>>

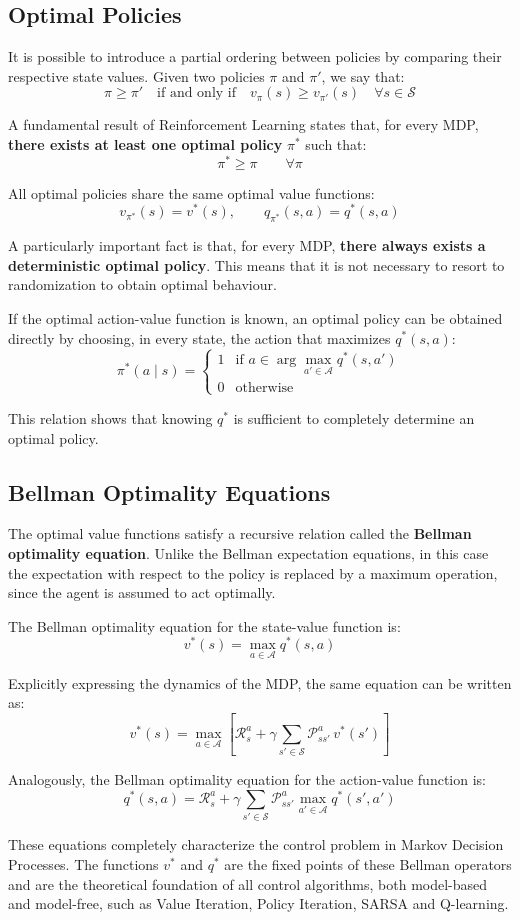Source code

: \subsection{Optimal Policies}

It is possible to introduce a partial ordering between policies by comparing their respective state values. Given two policies $\pi$ and $\pi'$, we say that:
\[
\pi \ge \pi'
\quad \text{if and only if} \quad
v_\pi(s) \ge v_{\pi'}(s) \quad \forall s \in \mathcal{S}
\]

A fundamental result of Reinforcement Learning states that, for every MDP, \textbf{there exists at least one optimal policy} $\pi^*$ such that:
\[
\pi^* \ge \pi \qquad \forall \pi
\]

All optimal policies share the same optimal value functions:
\[
v_{\pi^*}(s) = v^*(s),
\qquad
q_{\pi^*}(s,a) = q^*(s,a)
\]

A particularly important fact is that, for every MDP, \textbf{there always exists a deterministic optimal policy}. This means that it is not necessary to resort to randomization to obtain optimal behaviour.

If the optimal action-value function is known, an optimal policy can be obtained directly by choosing, in every state, the action that maximizes $q^*(s,a)$:
\[
\pi^*(a \mid s) =
\begin{cases}
1 & \text{if } a \in \arg\max_{a' \in \mathcal{A}} q^*(s,a') \\
0 & \text{otherwise}
\end{cases}
\]

This relation shows that knowing $q^*$ is sufficient to completely determine an optimal policy.


\subsection{Bellman Optimality Equations}

The optimal value functions satisfy a recursive relation called the \textbf{Bellman optimality equation}. Unlike the Bellman expectation equations, in this case the expectation with respect to the policy is replaced by a maximum operation, since the agent is assumed to act optimally.

The Bellman optimality equation for the state-value function is:
\[
v^*(s) = \max_{a \in \mathcal{A}} q^*(s,a)
\]

Explicitly expressing the dynamics of the MDP, the same equation can be written as:
\[
v^*(s)
=
\max_{a \in \mathcal{A}}
\left[
\mathcal{R}_s^a
+
\gamma
\sum_{s' \in \mathcal{S}}
\mathcal{P}_{ss'}^a \, v^*(s')
\right]
\]

Analogously, the Bellman optimality equation for the action-value function is:
\[
q^*(s,a)
=
\mathcal{R}_s^a
+
\gamma
\sum_{s' \in \mathcal{S}}
\mathcal{P}_{ss'}^a
\max_{a' \in \mathcal{A}} q^*(s',a')
\]

These equations completely characterize the control problem in Markov Decision Processes. The functions $v^*$ and $q^*$ are the fixed points of these Bellman operators and are the theoretical foundation of all control algorithms, both model-based and model-free, such as Value Iteration, Policy Iteration, SARSA and Q-learning.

<<

Everything in the data except the pictures must be transcribed exactly.

SOLUTION
Source code

: \subsection{Optimal Policies}

It is possible to introduce a partial ordering between policies by comparing their respective state values. Given two policies $\pi$ and $\pi'$, we say that:
\[
\pi \ge \pi'
\quad \text{if and only if} \quad
v_\pi(s) \ge v_{\pi'}(s) \quad \forall s \in \mathcal{S}
\]

A fundamental result of Reinforcement Learning states that, for every MDP, \textbf{there exists at least one optimal policy} $\pi^*$ such that:
\[
\pi^* \ge \pi \qquad \forall \pi
\]

All optimal policies share the same optimal value functions:
\[
v_{\pi^*}(s) = v^*(s),
\qquad
q_{\pi^*}(s,a) = q^*(s,a)
\]

A particularly important fact is that, for every MDP, \textbf{there always exists a deterministic optimal policy}. This means that it is not necessary to resort to randomization to obtain optimal behaviour.

If the optimal action-value function is known, an optimal policy can be obtained directly by choosing, in every state, the action that maximizes $q^*(s,a)$:
\[
\pi^*(a \mid s) =
\begin{cases}
1 & \text{if } a \in \arg\max_{a' \in \mathcal{A}} q^*(s,a') \\
0 & \text{otherwise}
\end{cases}
\]

This relation shows that knowing $q^*$ is sufficient to completely determine an optimal policy.


\subsection{Bellman Optimality Equations}

The optimal value functions satisfy a recursive relation called the \textbf{Bellman optimality equation}. Unlike the Bellman expectation equations, in this case the expectation with respect to the policy is replaced by a maximum operation, since the agent is assumed to act optimally.

The Bellman optimality equation for the state-value function is:
\[
v^*(s) = \max_{a \in \mathcal{A}} q^*(s,a)
\]

Explicitly expressing the dynamics of the MDP, the same equation can be written as:
\[
v^*(s)
=
\max_{a \in \mathcal{A}}
\left[
\mathcal{R}_s^a
+
\gamma
\sum_{s' \in \mathcal{S}}
\mathcal{P}_{ss'}^a \, v^*(s')
\right]
\]

Analogously, the Bellman optimality equation for the action-value function is:
\[
q^*(s,a)
=
\mathcal{R}_s^a
+
\gamma
\sum_{s' \in \mathcal{S}}
\mathcal{P}_{ss'}^a
\max_{a' \in \mathcal{A}} q^*(s',a')
\]

These equations completely characterize the control problem in Markov Decision Processes. The functions $v^*$ and $q^*$ are the fixed points of these Bellman operators and are the theoretical foundation of all control algorithms, both model-based and model-free, such as Value Iteration, Policy Iteration, SARSA and Q-learning.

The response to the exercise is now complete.